Date weighted average costing by site in Dynamics AX

Here’s a typical setup for a Storage dimension group – if you use the demo hyper-v image you’ll recognise this setup.

I’m tracking Physical inventory by Site, Warehouse, and Location. But I’m only tracking Financial inventory by Site:

I’ve setup my item’s model group inventory cost model as ‘Weighted average date’ and I’ve posted two receipts at different cost into two warehouses. I’ve used an inventory journal in this example because it’s easy to enter – but in the real world these could be purchase order receipts at different purchase prices or with different freight charges; or production orders with different yields, or transfers in from other sites and warehouses.

To save you straining your eyes at that screen shot, I’ve received 10 units into warehouse 13 at a cost of $10.00 each, total $100.00. And I’ve received 10 units into warehouse 12 at a cost of $12.00 each, total $120.00. So site 1 has received 20 units, total cost $220.00, unit cost $11.00.

The ‘Dimension display’ button on the on-hand form lets me select the degree of detail which the on-hand form shows, and by selecting ‘Site’ I see the total for the site:

And the on-hand form shows me correctly that I’ve received 20, at a total cost of $220.00, unit cost $11.00.

Back on the overview I can select ‘Site’ and ‘Warehouse’, and the detail tab seems to show me the correct values for my receipts – well it does show me the correct totals for now, but this will soon end in tears.

Let’s issue some inventory – again for simplicity I’ll issue it all out and of course all my issues from site 1 are made at the current average cost ($11.00).

Now let’s check those on-hand displays again.

For the site everything makes sense:

No inventory left, no Physical cost amount, no Financial cost amount.

Let’s check the display at the warehouse level:

The zero Financial cost amount at the site level is actually the sum of the $10.00 from warehouse 12, and the -$10.00 from warehouse 13!

So the moral is: you can only rely on the cost totals on the On-hand form when you view the form at the level that you are tracking Financial inventory.

Below the level at which you track Financial inventory the cost displays on this form aren’t going to give you meaningful information.

Production order trace ingredients in Dynamics AX

Once in a while we come across a production environment where one of the ingredients or components is being consumed at a very low rate. It may be a trace ingredient (like a vitamin) or it might be packaging material that you buy in bulk (e.g. rolls) but use in smaller units (each or metre).

There are a couple of considerations here (three actually).

Firstly, we can define the number of decimal places that we can enter for each unit of measure. There are units of measure like ‘each’ or ‘piece’ that will always be considered as a whole number, but of course there are other units like kilograms where we will want to reference partial quantities:

As shown above, you set the ‘Decimal precision’ on the unit.

Secondly, we have to remember that when we use an alternate unit of measure (like grams) on our production order bill of material – or purchase order line, or sales order line – the system’s going to record the underlying inventory transaction in the inventory unit of the item. So if we setup BOM line consumption in grams and the item’s inventory unit is Kg, then the inventory transactions will all be recorded in Kg’s.

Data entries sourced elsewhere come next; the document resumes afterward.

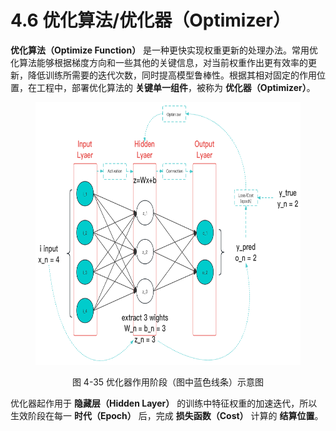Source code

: 
# 4.6 优化算法/优化器（Optimizer）

**优化算法（Optimize Function）** 是一种更快实现权重更新的处理办法。常用优化算法能够根据梯度方向和一些其他的关键信息，对当前权重作出更有效率的更新，降低训练所需要的迭代次数，同时提高模型鲁棒性。根据其相对固定的作用位置，在工程中，部署优化算法的 **关键单一组件**，被称为 **优化器（Optimizer）**。

<center>
<figure>
   <img  
      width = "600" height = "420"
      src="../../Pictures/Neuron_5.png" alt="">
    <figcaption>
      <p>图 4-35 优化器作用阶段（图中蓝色线条）示意图</p>
   </figcaption>
</figure>
</center>

优化器起作用于 **隐藏层（Hidden Layer）** 的训练中特征权重的加速迭代，所以生效阶段在每一 **时代（Epoch）** 后，完成 **损失函数（Cost）** 计算的 **结算位置**。


[ref]: References_4.md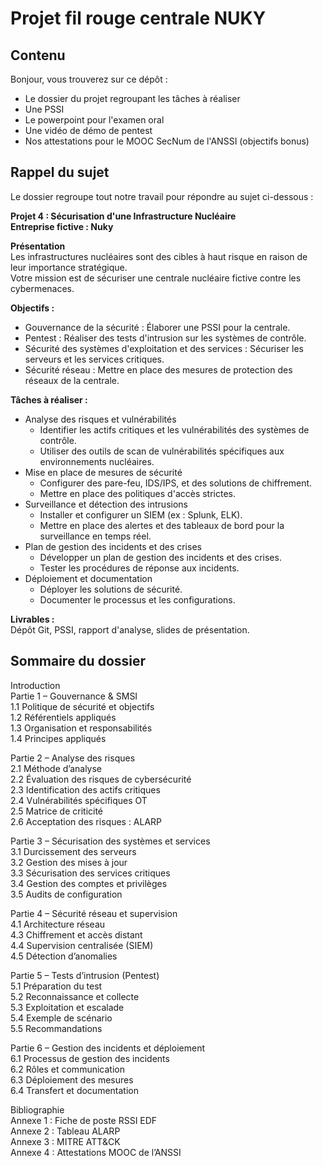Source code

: # Projet fil rouge centrale NUKY

## Contenu

Bonjour, vous trouverez sur ce dépôt :

- Le dossier du projet regroupant les tâches à réaliser
- Une PSSI
- Le powerpoint pour l'examen oral  
- Une vidéo de démo de pentest  
- Nos attestations pour le MOOC SecNum de l'ANSSI (objectifs bonus)

## Rappel du sujet

Le dossier regroupe tout notre travail pour répondre au sujet ci-dessous :

**Projet 4 : Sécurisation d'une Infrastructure Nucléaire**  
**Entreprise fictive : Nuky**

**Présentation**  
Les infrastructures nucléaires sont des cibles à haut risque en raison de leur importance stratégique.  
Votre mission est de sécuriser une centrale nucléaire fictive contre les cybermenaces.

**Objectifs :**

- Gouvernance de la sécurité : Élaborer une PSSI pour la centrale.  
- Pentest : Réaliser des tests d'intrusion sur les systèmes de contrôle.  
- Sécurité des systèmes d'exploitation et des services : Sécuriser les serveurs et les services critiques.  
- Sécurité réseau : Mettre en place des mesures de protection des réseaux de la centrale.  

**Tâches à réaliser :**

- Analyse des risques et vulnérabilités  
  - Identifier les actifs critiques et les vulnérabilités des systèmes de contrôle.  
  - Utiliser des outils de scan de vulnérabilités spécifiques aux environnements nucléaires.  
- Mise en place de mesures de sécurité  
  - Configurer des pare-feu, IDS/IPS, et des solutions de chiffrement.  
  - Mettre en place des politiques d'accès strictes.  
- Surveillance et détection des intrusions  
  - Installer et configurer un SIEM (ex : Splunk, ELK).  
  - Mettre en place des alertes et des tableaux de bord pour la surveillance en temps réel.  
- Plan de gestion des incidents et des crises  
  - Développer un plan de gestion des incidents et des crises.  
  - Tester les procédures de réponse aux incidents.  
- Déploiement et documentation  
  - Déployer les solutions de sécurité.  
  - Documenter le processus et les configurations.  

**Livrables :**  
Dépôt Git, PSSI, rapport d'analyse, slides de présentation.

## Sommaire du dossier

Introduction  
Partie 1 – Gouvernance & SMSI  
1.1 Politique de sécurité et objectifs  
1.2 Référentiels appliqués  
1.3 Organisation et responsabilités  
1.4 Principes appliqués  

Partie 2 – Analyse des risques  
2.1 Méthode d’analyse  
2.2 Évaluation des risques de cybersécurité  
2.3 Identification des actifs critiques  
2.4 Vulnérabilités spécifiques OT  
2.5 Matrice de criticité  
2.6 Acceptation des risques : ALARP  

Partie 3 – Sécurisation des systèmes et services  
3.1 Durcissement des serveurs  
3.2 Gestion des mises à jour  
3.3 Sécurisation des services critiques  
3.4 Gestion des comptes et privilèges  
3.5 Audits de configuration  

Partie 4 – Sécurité réseau et supervision  
4.1 Architecture réseau  
4.3 Chiffrement et accès distant  
4.4 Supervision centralisée (SIEM)  
4.5 Détection d’anomalies  

Partie 5 – Tests d’intrusion (Pentest)  
5.1 Préparation du test  
5.2 Reconnaissance et collecte  
5.3 Exploitation et escalade  
5.4 Exemple de scénario  
5.5 Recommandations  

Partie 6 – Gestion des incidents et déploiement  
6.1 Processus de gestion des incidents  
6.2 Rôles et communication  
6.3 Déploiement des mesures  
6.4 Transfert et documentation  

Bibliographie  
Annexe 1 : Fiche de poste RSSI EDF  
Annexe 2 : Tableau ALARP  
Annexe 3 : MITRE ATT&CK  
Annexe 4 : Attestations MOOC de l’ANSSI  
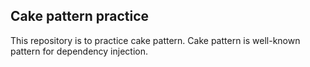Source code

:## Cake pattern practice

This repository is to practice cake pattern.
Cake pattern is well-known pattern for dependency injection.
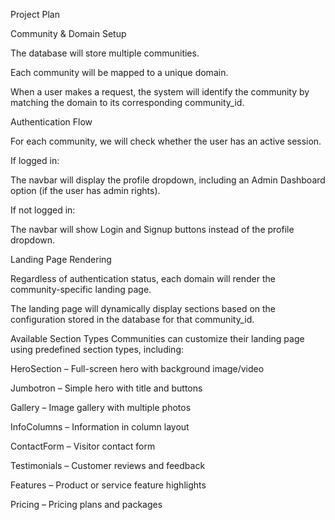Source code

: Project Plan

Community & Domain Setup

The database will store multiple communities.

Each community will be mapped to a unique domain.

When a user makes a request, the system will identify the community by matching the domain to its corresponding community_id.

Authentication Flow

For each community, we will check whether the user has an active session.

If logged in:

The navbar will display the profile dropdown, including an Admin Dashboard option (if the user has admin rights).

If not logged in:

The navbar will show Login and Signup buttons instead of the profile dropdown.

Landing Page Rendering

Regardless of authentication status, each domain will render the community-specific landing page.

The landing page will dynamically display sections based on the configuration stored in the database for that community_id.

Available Section Types
Communities can customize their landing page using predefined section types, including:

HeroSection – Full-screen hero with background image/video

Jumbotron – Simple hero with title and buttons

Gallery – Image gallery with multiple photos

InfoColumns – Information in column layout

ContactForm – Visitor contact form

Testimonials – Customer reviews and feedback

Features – Product or service feature highlights

Pricing – Pricing plans and packages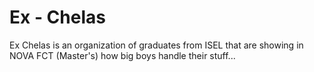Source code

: # Ex - Chelas

Ex Chelas is an organization of graduates from ISEL that are showing in NOVA FCT (Master's) how big boys handle their stuff...
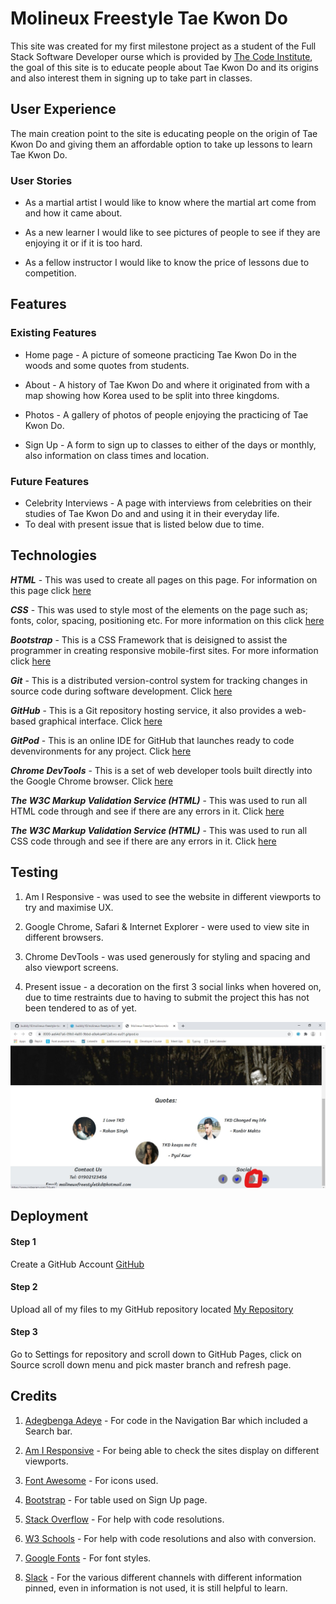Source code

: # Molineux Freestyle Tae Kwon Do

This site was created for my first milestone project as a student of the Full Stack Software Developer ourse which is provided by [The Code Institute](https://codeinstitute.net/),
the goal of this site is to educate people about Tae Kwon Do and its origins and also interest them in signing up to take part in classes.

## User Experience

 The main creation point to the site is educating people on the origin of Tae Kwon Do and giving them an affordable option to take up lessons to learn Tae Kwon Do.

 ### User Stories

 * As a martial artist I would like to know where the martial art come from and how it came about.

 * As a new learner I would like to see pictures of people to see if they are enjoying it or if it is too hard.

 * As a fellow instructor I would like to know the price of lessons due to competition.

## Features

 ### Existing Features

 * Home page - A picture of someone practicing Tae Kwon Do in the woods and some quotes from students. 

 * About - A history of Tae Kwon Do and where it originated from with a map showing how Korea used to be split into three kingdoms.

 * Photos - A gallery of photos of people enjoying the practicing of Tae Kwon Do.

 * Sign Up -  A form to sign up to classes to either of the days or monthly, also information on class times and location.

 ### Future Features

 * Celebrity Interviews - A page with interviews from celebrities on their studies of Tae Kwon Do and and using it in their everyday life.
 * To deal with present issue that is listed below due to time.

## Technologies

  **_HTML_** - This was used to create all pages on this page. For information on this page click [here](https://en.wikipedia.org/wiki/HTML)

  **_CSS_** - This was used to style most of the elements on the page such as; fonts, color, spacing, positioning etc. For more information on this click [here](https://en.wikipedia.org/wiki/Cascading_Style_Sheets)

  **_Bootstrap_** - This is a CSS Framework that is deisigned to assist the programmer in creating responsive mobile-first sites. For more information click [here](https://getbootstrap.com/)

  **_Git_** - This is a distributed version-control system for tracking changes in source code during software development. Click [here](https://en.wikipedia.org/wiki/Git)

  **_GitHub_** - This is a Git repository hosting service, it also provides a web-based graphical interface. Click [here](https://github.com/)

  **_GitPod_** - This is an online IDE for GitHub that launches ready to code devenvironments for any project. Click [here](https://www.gitpod.io/)

  **_Chrome DevTools_** - This is a set of web developer tools built directly into the Google Chrome browser. Click [here](https://en.wikipedia.org/wiki/Web_development_tools)

  **_The W3C Markup Validation Service (HTML)_** - This was used to run all HTML code through and see if there are any errors in it. Click [here](https://validator.w3.org/#validate_by_input)

  **_The W3C Markup Validation Service (HTML)_** - This was used to run all CSS code through and see if there are any errors in it. Click [here](https://jigsaw.w3.org/css-validator/#validate_by_input)

## Testing

 1. Am I Responsive - was used to see the website in different viewports to try and maximise UX.

 2. Google Chrome, Safari & Internet Explorer - were used to view site in different browsers.

 3. Chrome DevTools - was used generously for styling and spacing and also viewport screens.

 4. Present issue - a decoration on the first 3 social links when hovered on, due to time restraints due to having to submit the project this has not been tendered to as of yet.

 ![Issue with text decoration showing](/assets/issues/issue1.jpg)

## Deployment

 #### Step 1

 Create a GitHub Account [GitHub](https://github.com/)

 #### Step 2

 Upload all of my files to my GitHub repository located [My Repository](https://github.com/bubbly16/molineux-freestyle-taekwondo)

 #### Step 3

 Go to Settings for repository and scroll down to GitHub Pages, click on Source scroll down menu and pick master branch and refresh page.



## Credits

 1. [Adegbenga Adeye](https://www.linkedin.com/in/adegbenga-adeye-14003635/) - For code in the Navigation Bar which included a Search bar.

 2. [Am I Responsive](http://ami.responsivedesign.is/) - For being able to check the sites display on different viewports.

 3. [Font Awesome](https://fontawesome.com/) - For icons used.

 4. [Bootstrap](https://getbootstrap.com/) - For table used on Sign Up page. 

 5. [Stack Overflow](https://stackoverflow.com/) - For help with code resolutions.

 6. [W3 Schools](https://www.w3schools.com/) - For help with code resolutions and also with conversion.

 7. [Google Fonts](https://fonts.google.com/) - For font styles. 

 7. [Slack](https://slack.com/intl/en-gb/) - For the various different channels with different information pinned, even in information is not used, it is still helpful to learn.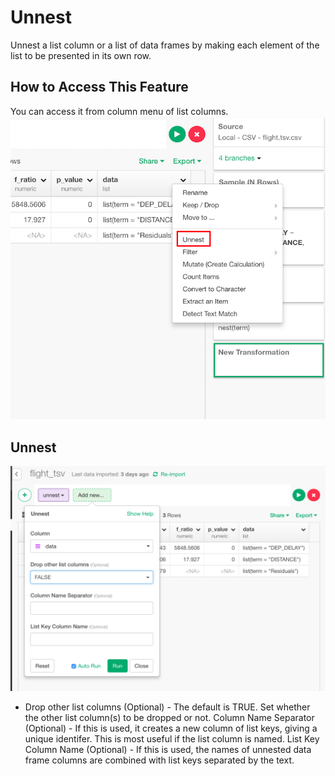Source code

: # Unnest

Unnest a list column or a list of data frames by making each element of the list to be presented in its own row.

## How to Access This Feature

You can access it from column menu of list columns.
![](images/unnest_col.png)

## Unnest

![](images/unnest_params.png)

* Drop other list columns (Optional) - The default is TRUE. Set whether the other list column(s) to be dropped or not.
Column Name Separator (Optional) - If this is used, it creates a new column of list keys, giving a unique identifer. This is most useful if the list column is named.
List Key Column Name (Optional) - If this is used, the names of unnested data frame columns are combined with list keys separated by the text.
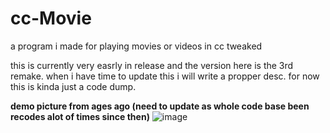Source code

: # cc-Movie
a program i made for playing movies or videos in cc tweaked

this is currently very easrly in release and the version here is the 3rd remake. when i have time to update this i will write a propper desc. for now this is kinda just a code dump.


**demo picture from ages ago (need to update as whole code base been recodes alot of times since then)**
![image](https://user-images.githubusercontent.com/66819523/147517423-4d920f6a-35ef-493f-be69-312fffdc404b.png)


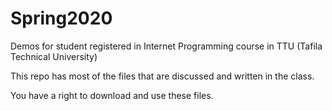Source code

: # Spring2020
Demos for student registered in Internet Programming course in TTU (Tafila Technical University)

This repo has most of the files that are discussed and written in the class.

You have a right to download and use these files.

Finally, although the underlying SQL database is recording quantities to [I think] 12 place of decimal precision, the inventory transaction and on-hand forms display only 2 decimal places by default – and this display is rounded.

So I’ve created a very simple production order – I’m using a batch production order and a formula, but this discussion applies equally to production orders and BOM’s.

To make 1 of my finished item TS-FORMULA-1, I need one each of my two components, and 1 gram of TS-TINY. And the inventory unit of TS-TINY is Kg:

So the inventory transaction of one of my components shows that I’m going to use 1.00:

But I’m not planning to use any of my trace ingredient at all:

You’ll be tempted at this point to say that the problem is that I’ve only defined 2 decimal places on my Kg unit – and of course 1g = 0.001Kg.

So why not just increase the decimal precision on Kg to 3?

This is what you get:

The inventory transaction looks like zero but it isn’t. it’s 0.001 rounded to 2 decimal places.

My rule here is you shouldn’t use more decimal precision on units than you display on your inventory transactions and on hand. You do not want any of these ‘not quite zero’ inventory transactions and on-hand quantities in your system.

If you don’t want to show lots of decimal places on the inventory transaction and on hand displays a simple way round this problem is to use the ‘Rounding-up’ option on the BOM/Formula line:

Although there are three options (four if you count No rounding up) I’ve only ever used ‘Consumption’. Hiding under the drop-list in the screenshot above is the Multiple that you want to round to:

So now I’ve specified that when the production order is estimated, the system’s going to round consumption up to the nearest 10g = 0.01 Kg’s in my example:

Much neater!

The example normally quoted for the rounding up parameter is something like a can of paint or a bottle of ingredient – which once opened can’t be re-used. In that case your rounding up multiple is 1.00, meaning that you’ll always consume a whole number of units into your production order say 5, even though you only need 4.25.

Purchase order approval in AX 2012

I’m not a great fan of purchase order approval. Actually it’s not purchase order approval that I have a problem with, it’s purchase order re-approval. Mostly I’m working with inventory purchase orders and master planning. So, first off there are a couple of exceptions to using purchase order approval for inventory purchasing: first, if you firm a planned order, the order’s automatically approved; and secondly you can’t use purchase order approval with sub-contract purchase orders. Then with inventory purchasing you’re going to want to update the purchase order – you need to record the vendor’s confirmed delivery date, and you might want to change requested delivery dates.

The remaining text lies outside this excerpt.